**ASSIGNMENT**
Pictures are to be left out, and the rest of the records reproduced exactly.

Pictures paired with source code
====================

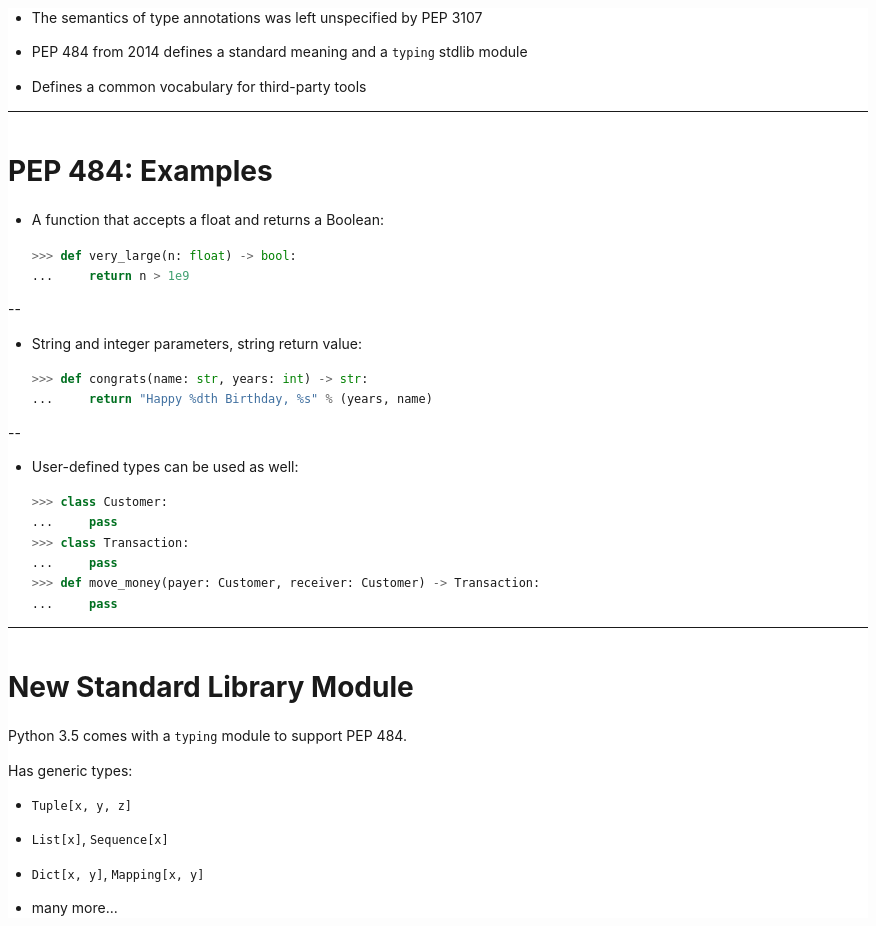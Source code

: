 * The semantics of type annotations was left unspecified by PEP 3107

* PEP 484 from 2014 defines a standard meaning and a `typing` stdlib module

* Defines a common vocabulary for third-party tools


---

# PEP 484: Examples

* A function that accepts a float and returns a Boolean:

    ```python
    >>> def very_large(n: float) -> bool:
    ...     return n > 1e9

    ```

--

* String and integer parameters, string return value:

    ```python
    >>> def congrats(name: str, years: int) -> str:
    ...     return "Happy %dth Birthday, %s" % (years, name)

    ```

--

* User-defined types can be used as well:

    ```python
    >>> class Customer:
    ...     pass
    >>> class Transaction:
    ...     pass
    >>> def move_money(payer: Customer, receiver: Customer) -> Transaction:
    ...     pass

    ```

---

# New Standard Library Module

Python 3.5 comes with a `typing` module to support PEP 484.

Has generic types:

* `Tuple[x, y, z]`

* `List[x]`, `Sequence[x]`

* `Dict[x, y]`, `Mapping[x, y]`

* many more...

====================

**EXERCISE RESULT**
Source code

: * The semantics of type annotations was left unspecified by PEP 3107

* PEP 484 from 2014 defines a standard meaning and a `typing` stdlib module

* Defines a common vocabulary for third-party tools


---

# PEP 484: Examples

* A function that accepts a float and returns a Boolean:

    ```python
    >>> def very_large(n: float) -> bool:
    ...     return n > 1e9

    ```

--

* String and integer parameters, string return value:

    ```python
    >>> def congrats(name: str, years: int) -> str:
    ...     return "Happy %dth Birthday, %s" % (years, name)

    ```

--

* User-defined types can be used as well:

    ```python
    >>> class Customer:
    ...     pass
    >>> class Transaction:
    ...     pass
    >>> def move_money(payer: Customer, receiver: Customer) -> Transaction:
    ...     pass

    ```

---

# New Standard Library Module

Python 3.5 comes with a `typing` module to support PEP 484.

Has generic types:

* `Tuple[x, y, z]`

* `List[x]`, `Sequence[x]`

* `Dict[x, y]`, `Mapping[x, y]`

* many more...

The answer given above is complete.